Apollo was designed to aid this process. It was started in 1974 by former Bay Area elementary school teacher Robert Burton, a follower of Gurdjieff and Ouspensky. They have their own school, restaurant, cemetery and museum, insulating them from the rest of Yuba County, a mostly rural area about 90 minutes north of Sacramento.

They are virtually unknown to their neighbors in Oregon House, a community of about 2,000 people hidden among thick trees and narrow roads. The winery sticks out in this area of mobile homes, deserted shacks and old pickup trucks, its entrance protected by a guard and lined with potted palm trees.

"They are unlike you and me," said Sandy Gaggero, a retiree who lives near the winery, one of the few neighbors who were willing to speak about the Fellowship. "They are low key and are almost brain-dead. They are really on another level. It's a cult. They don't make decisions for themselves."

Yuba County officials have had disputes with the Fellowship, said county tax assessor David Brown. The group once sued the county unsuccessfully to get a tax exemption for its museum. They have also claimed they were a nonprofit organization, but the county proved them wrong and denied that request as well, Brown said.
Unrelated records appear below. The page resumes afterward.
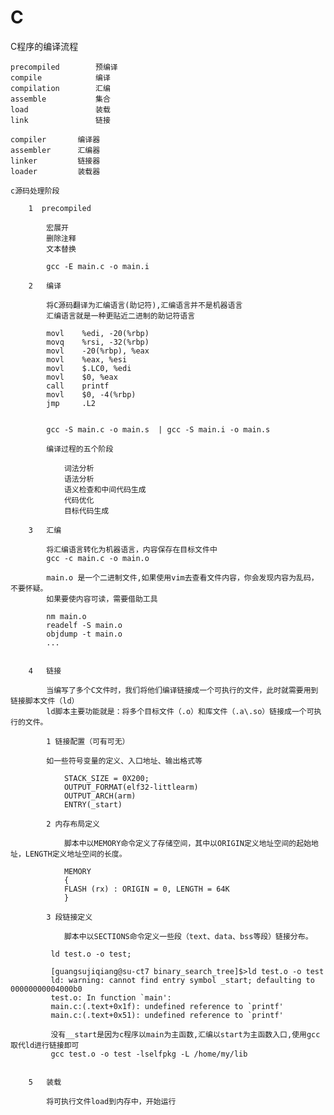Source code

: # C

C程序的编译流程

    precompiled        预编译
    compile            编译
    compilation        汇编
    assemble           集合
    load               装载
    link               链接

    compiler       编译器
    assembler      汇编器
    linker         链接器
    loader         装载器

    c源码处理阶段

        1  precompiled

            宏展开
            删除注释
            文本替换

            gcc -E main.c -o main.i

        2   编译

            将C源码翻译为汇编语言(助记符),汇编语言并不是机器语言
            汇编语言就是一种更贴近二进制的助记符语言

            movl    %edi, -20(%rbp)
            movq    %rsi, -32(%rbp)
            movl    -20(%rbp), %eax
            movl    %eax, %esi
            movl    $.LC0, %edi
            movl    $0, %eax
            call    printf
            movl    $0, -4(%rbp)
            jmp     .L2


            gcc -S main.c -o main.s  | gcc -S main.i -o main.s

            编译过程的五个阶段

                词法分析
                语法分析
                语义检查和中间代码生成
                代码优化
                目标代码生成

        3   汇编

            将汇编语言转化为机器语言，内容保存在目标文件中
            gcc -c main.c -o main.o

            main.o 是一个二进制文件,如果使用vim去查看文件内容，你会发现内容为乱码，不要怀疑。
            如果要使内容可读，需要借助工具

            nm main.o
            readelf -S main.o
            objdump -t main.o
            ...


        4   链接

            当编写了多个C文件时，我们将他们编译链接成一个可执行的文件，此时就需要用到链接脚本文件（ld）
            ld脚本主要功能就是：将多个目标文件（.o）和库文件（.a\.so）链接成一个可执行的文件。

            1 链接配置（可有可无）

            如一些符号变量的定义、入口地址、输出格式等

                STACK_SIZE = 0X200;
                OUTPUT_FORMAT(elf32-littlearm)
                OUTPUT_ARCH(arm)
                ENTRY(_start)

            2 内存布局定义

                脚本中以MEMORY命令定义了存储空间，其中以ORIGIN定义地址空间的起始地址，LENGTH定义地址空间的长度。

                MEMORY
                {
                FLASH (rx) : ORIGIN = 0, LENGTH = 64K
                }

            3 段链接定义

                脚本中以SECTIONS命令定义一些段（text、data、bss等段）链接分布。

             ld test.o -o test;

             [guangsujiqiang@su-ct7 binary_search_tree]$>ld test.o -o test
             ld: warning: cannot find entry symbol _start; defaulting to 00000000004000b0
             test.o: In function `main':
             main.c:(.text+0x1f): undefined reference to `printf'
             main.c:(.text+0x51): undefined reference to `printf'

             没有__start是因为c程序以main为主函数,汇编以start为主函数入口,使用gcc取代ld进行链接即可
             gcc test.o -o test -lselfpkg -L /home/my/lib


        5   装载

            将可执行文件load到内存中，开始运行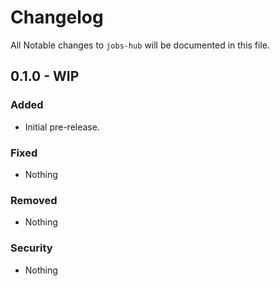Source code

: # Changelog
All Notable changes to `jobs-hub` will be documented in this file.

## 0.1.0 - WIP

### Added
- Initial pre-release.

### Fixed
- Nothing

### Removed
- Nothing

### Security
- Nothing
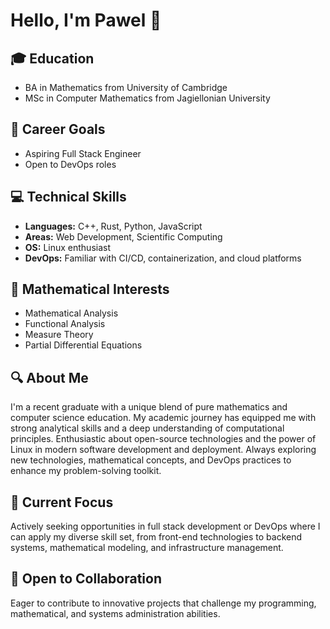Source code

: # Hello, I'm Pawel 👋

## 🎓 Education
- BA in Mathematics from University of Cambridge
- MSc in Computer Mathematics from Jagiellonian University

## 💼 Career Goals
- Aspiring Full Stack Engineer
- Open to DevOps roles

## 💻 Technical Skills
- **Languages:** C++, Rust, Python, JavaScript
- **Areas:** Web Development, Scientific Computing
- **OS:** Linux enthusiast
- **DevOps:** Familiar with CI/CD, containerization, and cloud platforms

## 🧮 Mathematical Interests
- Mathematical Analysis
- Functional Analysis
- Measure Theory
- Partial Differential Equations

## 🔍 About Me
I'm a recent graduate with a unique blend of pure mathematics and computer science education. My academic journey has equipped me with strong analytical skills and a deep understanding of computational principles. Enthusiastic about open-source technologies and the power of Linux in modern software development and deployment. Always exploring new technologies, mathematical concepts, and DevOps practices to enhance my problem-solving toolkit.

## 🚀 Current Focus
Actively seeking opportunities in full stack development or DevOps where I can apply my diverse skill set, from front-end technologies to backend systems, mathematical modeling, and infrastructure management.

## 🤝 Open to Collaboration
Eager to contribute to innovative projects that challenge my programming, mathematical, and systems administration abilities.
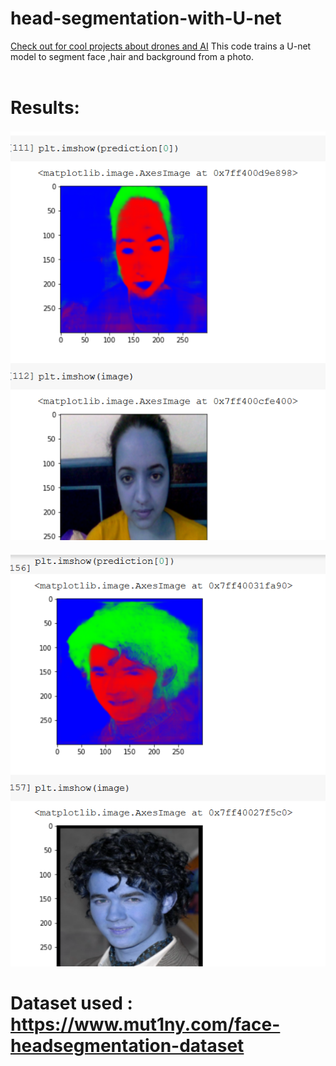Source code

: # head-segmentation-with-U-net
<a href="https://unisp.tech">Check out for cool projects about drones and AI</a>
This code trains a U-net model to segment face ,hair and background from a photo. <br><br>
# Results:<br>
<img src="results/Screenshot (108).png" > <br><br><img src="results/Screenshot (112).png" > <br>

# Dataset used : https://www.mut1ny.com/face-headsegmentation-dataset
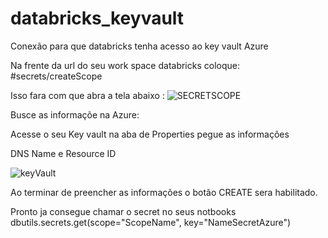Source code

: # databricks_keyvault
Conexão para que databricks tenha acesso ao key vault Azure 

Na frente da url do seu work space databricks coloque: #secrets/createScope

Isso fara com que abra a tela abaixo : 
![SECRETSCOPE](https://github.com/gabrielabrag/databricks_keyvault/assets/108342265/e0931505-8026-4727-b66a-0371a9b977a7)

Busce as informaçõe na Azure: 

Acesse o seu Key vault na aba de Properties pegue as informações 

DNS Name e Resource ID

![keyVault](https://github.com/gabrielabrag/databricks_keyvault/assets/108342265/d6d0358e-9708-4b5d-a834-6f42f808e641)



Ao terminar de preencher as informações o botão CREATE sera habilitado. 

Pronto ja consegue chamar o secret no seus notbooks 
dbutils.secrets.get(scope="ScopeName", key="NameSecretAzure")
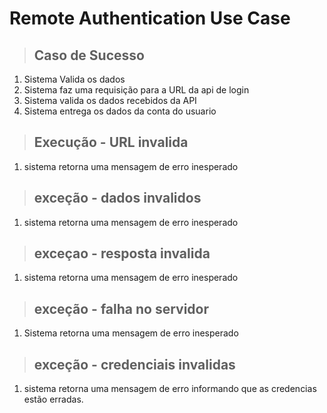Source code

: # Remote Authentication Use Case

>## Caso de Sucesso

1. Sistema Valida os dados
2. Sistema faz uma requisição para a URL da api de login
3. Sistema valida os dados recebidos da API
3. Sistema entrega os dados da conta do usuario

>## Execução - URL invalida
1. sistema retorna uma mensagem de erro inesperado

>## exceção - dados invalidos
1. sistema retorna uma mensagem de erro inesperado

>## exceçao - resposta invalida
1. sistema retorna uma mensagem de erro inesperado

>## exceção - falha no servidor
1. Sistema retorna uma mensagem de erro inesperado

>## exceção - credenciais invalidas
1. sistema retorna uma mensagem de erro informando que as credencias estão erradas.

>## 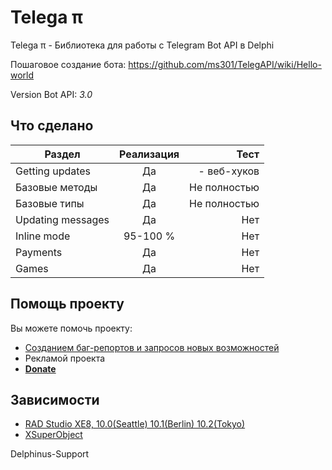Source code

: # Telega π #

Telega π - Библиотека для работы с Telegram Bot API в Delphi

Пошаговое создание бота: https://github.com/ms301/TelegAPI/wiki/Hello-world

Version Bot API: *3.0*

## Что сделано 

| Раздел            | Реализация    | Тест            |
| ------------------|:-------------:| ---------------:|
| Getting updates   | Да            | - веб-хуков     | 
| Базовые методы    | Да            | Не полностью    |
| Базовые типы      | Да            | Не полностью    | 
| Updating messages | Да            | Нет             | 
| Inline mode       | 95-100 %      | Нет             | 
| Payments          | Да            | Нет             |  
| Games             | Да            | Нет             |  

## Помощь проекту

Вы можете помочь проекту:

* [Созданием баг-репортов и запросов новых возможностей](https://github.com/ms301/TelegAPI/issues)
* Рекламой проекта
* [**Donate**](https://www.paypal.com/cgi-bin/webscr?cmd=_s-xclick&hosted_button_id=5ASFXPC68MS2U)

## Зависимости

* [RAD Studio XE8, 10.0(Seattle) 10.1(Berlin) 10.2(Tokyo)](https://www.embarcadero.com/products/delphi)
* [XSuperObject](https://github.com/onryldz/x-superobject/)


Delphinus-Support
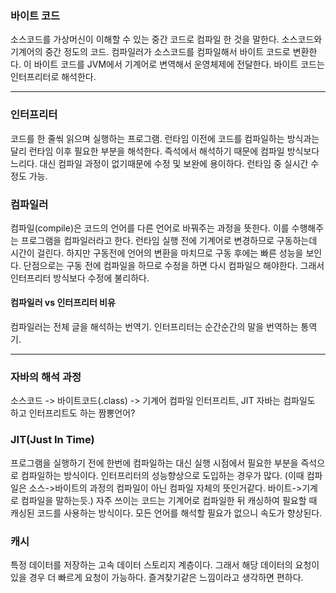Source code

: ### 바이트 코드
소스코드를 가상머신이 이해할 수 있는 중간 코드로 컴파일 한 것을 말한다. 소스코드와 기계어의 중간 정도의 코드. 컴파일러가 소스코드를 컴파일해서 바이트 코드로 변환한다. 이 바이트 코드를 JVM에서 기계어로 변역해서  운영체제에 전달한다. 바이트 코드는 인터프리터로 해석한다. 
___
### 인터프리터
코드를 한 줄씪 읽으며 실행하는 프로그램. 런타임 이전에 코드를 컴파일하는 방식과는 달리 런타임 이후 필요한 부분을 해석한다. 즉석에서 해석하기 때문에 컴파일 방식보다 느리다. 대신 컴파일 과정이 없기때문에 수정 및 보완에 용이하다. 런타임 중 실시간 수정도 가능.

### 컴파일러
컴파일(compile)은 코드의 언어를 다른 언어로 바꿔주는 과정을 뜻한다. 이를 수행해주는 프로그램을 컴파일러라고 한다. 런타임 실행 전에 기계어로 변경하므로 구동하는데 시간이 걸린다. 하지만 구동전에 언어의 변환을 마치므로 구동 후에는 빠른 성능을 보인다. 단점으로는 구동 전에 컴파일을 하므로 수정을 하면 다시 컴파일으 해야한다. 그래서 인터프리터 방식보다 수정에 불리하다.  

#### 컴파일러 vs 인터프리터 비유
컴파일러는 전체 글을 해석하는 번역기. 
인터프리터는 순간순간의 말을 번역하는 통역기.
___
### 자바의 해석 과정
소스코드 -> 바이트코드(.class) -> 기계어
     컴파일          인터프리트, JIT
자바는 컴파일도 하고 인터프리트도 하는 짬뽕언어?

### JIT(Just In Time)
프로그램을 실행하기 전에 한번에 컴파일하는 대신 실행 시점에서 필요한 부분을 즉석으로 컴파일하는 방식이다. 인터프리터의 성능향상으로 도입하는 경우가 많다. (이때 컴파일은 소스->바이트의 과정의 컴파일이 아닌 컴파일 자체의 뜻인거같다. 바이트->기계로 컴파일을 말하는듯.) 자주 쓰이는 코드는 기계어로 컴파일한 뒤 캐싱하여 필요할 때 캐싱된 코드를 사용하는 방식이다. 모든 언어를 해석할 필요가 없으니 속도가 향상된다. 

### 캐시
특정 데이터를 저장하는 고속 데이터 스토리지 계층이다. 그래서 해당 데이터의 요청이 있을 경우 더 빠르게 요청이 가능하다. 즐겨찾기같은 느낌이라고 생각하면 편하다.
Until recently, the Fellowship also owed the county about $2 million in taxes, but they are currently on a payment plan to pay it back, said county supervisor Hal Stocker.

Former members have sued Burton, claiming brainwashing and even sexual abuse, according to court records. In 1996, a former member sued for $5 million, claiming Burton had sexually exploited him at age 17. That suit was settled months later.

The suit claimed the Fellowship was being used to further Burton's "voracious appetite for perverted sexual pleasure and elegant lifestyle." Burton is portrayed as a leader who considers himself "an angel in a man's body" who communicates with up to 44 angels, including Benjamin Franklin and is second in spiritual power only to Jesus Christ, said former members and experts.

Part of the Fellowship's appeal, Hassan said, is that it presents an illusion of intellectuality to those who believe that Gurdjieff was an enlightened being.

"Many people who he entranced thought he was incredible and magnetic and started their own groups, like Burton," said Hassan. "And I have yet to find (a group) that is healthy."

Renaissance officials dispute the characterization of their community as a cult. "We are a cultivated winery, Quartly-Watson said.

Matt Kramer, a columnist for Wine Spectator magazine and author of "Making Sense of California Wine," said he admires the winery's courage in taking on the difficult microclimate. He called the Cabernet Sauvignon and Riesling "very promising" and great deals for the price.

"They are still feeling out what grows best in that microclimate," said Kramer. "How long it will take them to become fully revealed is unknown."

At San Francisco's Ritz-Carlton, wine director Stephane Lacroix has been serving Renaissance's Cabernet 1996 at $10 a glass for three years. He said it has good balance and a fresh finish.

"There is value and quality and I never took into consideration anything else about them," Lacroix said. "They are quite professional people who are serious about making quality wine."